Parenting through a divorce

Being a parent is not easy, but can easily be one of the most fulfilling things one does. In an ideal world, there are two parents, living together, with the child. In the real world, it is rarely like that. Due to whatever reasons, divorces, separations can and do occur. It is during this that sometimes one or both the parents become a selfish entity caring only for themselves, and for revenge on the other. They lose the focus on what is important, and instead become fixated on demeaning the other parent, insulting, withholding visitation, and treating them as less then a person, and definitely not the other parent.

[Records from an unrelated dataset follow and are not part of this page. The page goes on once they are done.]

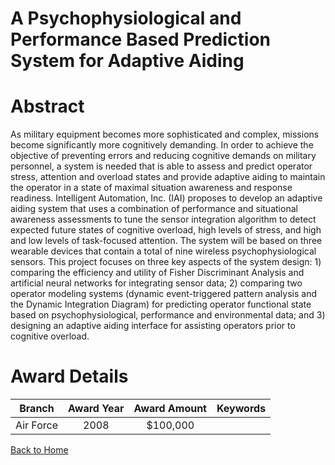 
A Psychophysiological and Performance Based Prediction System for Adaptive Aiding
=================================================================================

# Abstract


As military equipment becomes more sophisticated and complex, missions become significantly more cognitively demanding.  In order to achieve the objective of preventing errors and reducing cognitive demands on military personnel, a system is needed that is able to assess and predict operator stress, attention and overload states and provide adaptive aiding to maintain the operator in a state of maximal situation awareness and response readiness.  Intelligent Automation, Inc. (IAI) proposes to develop an adaptive aiding system that uses a combination of performance and situational awareness assessments to tune the sensor integration algorithm to detect expected future states of cognitive overload, high levels of stress, and high and low levels of task-focused attention.  The system will be based on three wearable devices that contain a total of nine wireless psychophysiological sensors.  This project focuses on three key aspects of the system design: 1) comparing the efficiency and utility of Fisher Discriminant Analysis and artificial neural networks for integrating sensor data; 2) comparing two operator modeling systems (dynamic event-triggered pattern analysis and the Dynamic Integration Diagram) for predicting operator functional state based on psychophysiological, performance and environmental data; and 3) designing an adaptive aiding interface for assisting operators prior to cognitive overload.  

# Award Details

|Branch|Award Year|Award Amount|Keywords|
| :---: | :---: | :---: | :---: |
|Air Force|2008|$100,000||
  
  


[Back to Home](https://github.com/chrischow/dod_sbir_awards#97)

As a divorced parent myself, I understand all too well the feelings one goes through. Not getting to be there for every step and word the child makes, all the spare time with them, feelings of resentment towards the mother, feelings of betrayal, and even failure. One thing that we were able to do, was work through our differences, and put our daughter first. And a lot of times, this is the case. But not all parents are able to be adults. Sure there are the cases where the divorce is due to abuse (physical, emotional, or mental) reckless behavior (drinking and driving, drug use) and in these cases the child should be kept away for their own safety. Allow supervised visitation if they wish it, but these are usually the cases where they are so self-centered that they think of nobody but themselves anyway. I am discussing cases where it is due to two people unable to be together for other reasons.

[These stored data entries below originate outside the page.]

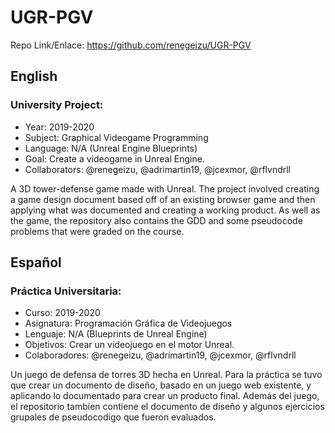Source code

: # UGR-PGV

Repo Link/Enlace: https://github.com/renegeizu/UGR-PGV

## English

### University Project:
* Year: 2019-2020
* Subject: Graphical Videogame Programming
* Language: N/A (Unreal Engine Blueprints)
* Goal: Create a videogame in Unreal Engine.
* Collaborators: @renegeizu, @adrimartin19, @jcexmor, @rflvndrll

A 3D tower-defense game made with Unreal. The project involved creating a game design document based off of an existing browser game and then applying what was documented and creating a working product. As well as the game, the repository also contains the GDD and some pseudocode problems that were graded on the course.

## Español

### Práctica Universitaria:
* Curso: 2019-2020
* Asignatura: Programación Gráfica de Videojuegos
* Lenguaje: N/A (Blueprints de Unreal Engine)
* Objetivos: Crear un videojuego en el motor Unreal.
* Colaboradores: @renegeizu, @adrimartin19, @jcexmor, @rflvndrll

Un juego de defensa de torres 3D hecha en Unreal. Para la práctica se tuvo que crear un documento de diseño, basado en un juego web existente, y aplicando lo documentado para crear un producto final. Además del juego, el repositorio tambien contiene el documento de diseño y algunos ejercicios grupales de pseudocodigo que fueron evaluados.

Tip1: Act your age. The time for petty grudges and revenge is way past. Put the child first. You do not have to like the other person for whatever differences you have, but it is not a reason to deny them to see their child if they wish it. At a young age especially, the child doesn't care what happened, all they want to know is why daddy/mommy does not want to see them. And parents, if your ex wants to see the child, never ever let the child think different. Children need that love from their parents. Remember, the child is more important then your hurt feelings.

Tip 2: The child is your child, not a bargaining tool, not an object to lord over the other parent. Do not use visitation as a means to get your way. It sickens me to see this happen. Put the child first.

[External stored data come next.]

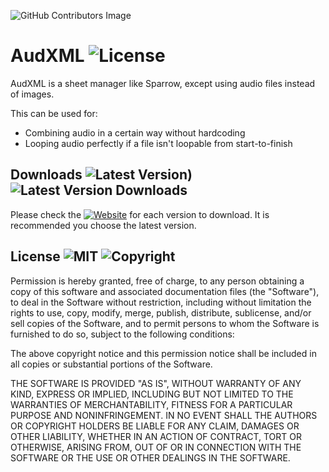 ![GitHub Contributors Image](https://contrib.rocks/image?repo=lexiolvsu/AudXML)
# AudXML ![License](https://img.shields.io/github/license/lexiolvsu/AudXML?style=for-the-badge)
AudXML is a sheet manager like Sparrow, except using audio files instead of images.

This can be used for:
- Combining audio in a certain way without hardcoding
- Looping audio perfectly if a file isn't loopable from start-to-finish

## Downloads ![Latest Version)](https://img.shields.io/github/v/release/lexiolvsu/AudXML?style=for-the-badge) ![Latest Version Downloads](https://img.shields.io/github/v/release/lexiolvsu/AudXML?style=for-the-badge)

Please check the [![Website](https://img.shields.io/website?down_color=lightgrey&down_message=DOWN&label=releases%20page&style=flat-square&up_message=UP&url=https%3A%2F%2Fwww.github.com%2Flexiolvsu%2FAudXML%2Freleases%2F)](https://www.github.com/lexiolvsu/AudXML/releases/) for each version to download. It is recommended you choose the latest version.

## License ![MIT](https://img.shields.io/github/license/lexiolvsu/AudXML?label=%20&style=for-the-badge) ![Copyright](https://img.shields.io/badge/Copyright-%C2%A9%202022%20lexiolvsu-yellow?style=for-the-badge)

Permission is hereby granted, free of charge, to any person obtaining a copy
of this software and associated documentation files (the "Software"), to deal
in the Software without restriction, including without limitation the rights
to use, copy, modify, merge, publish, distribute, sublicense, and/or sell
copies of the Software, and to permit persons to whom the Software is
furnished to do so, subject to the following conditions:

The above copyright notice and this permission notice shall be included in all
copies or substantial portions of the Software.

THE SOFTWARE IS PROVIDED "AS IS", WITHOUT WARRANTY OF ANY KIND, EXPRESS OR
IMPLIED, INCLUDING BUT NOT LIMITED TO THE WARRANTIES OF MERCHANTABILITY,
FITNESS FOR A PARTICULAR PURPOSE AND NONINFRINGEMENT. IN NO EVENT SHALL THE
AUTHORS OR COPYRIGHT HOLDERS BE LIABLE FOR ANY CLAIM, DAMAGES OR OTHER
LIABILITY, WHETHER IN AN ACTION OF CONTRACT, TORT OR OTHERWISE, ARISING FROM,
OUT OF OR IN CONNECTION WITH THE SOFTWARE OR THE USE OR OTHER DEALINGS IN THE
SOFTWARE.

Tip 3: Get a mediator. If you are unable to come to terms on your own, get a mediator to help work out something that is fair for both sides. Sometimes when emotions are high, things are said and done that make it harder and worse. Mediators come in and look at both sides and help compromise.

Above all else, please, remember the child is first. Their safety, their happiness, their well being depends on our ability to be adults and provide for them, and put them first.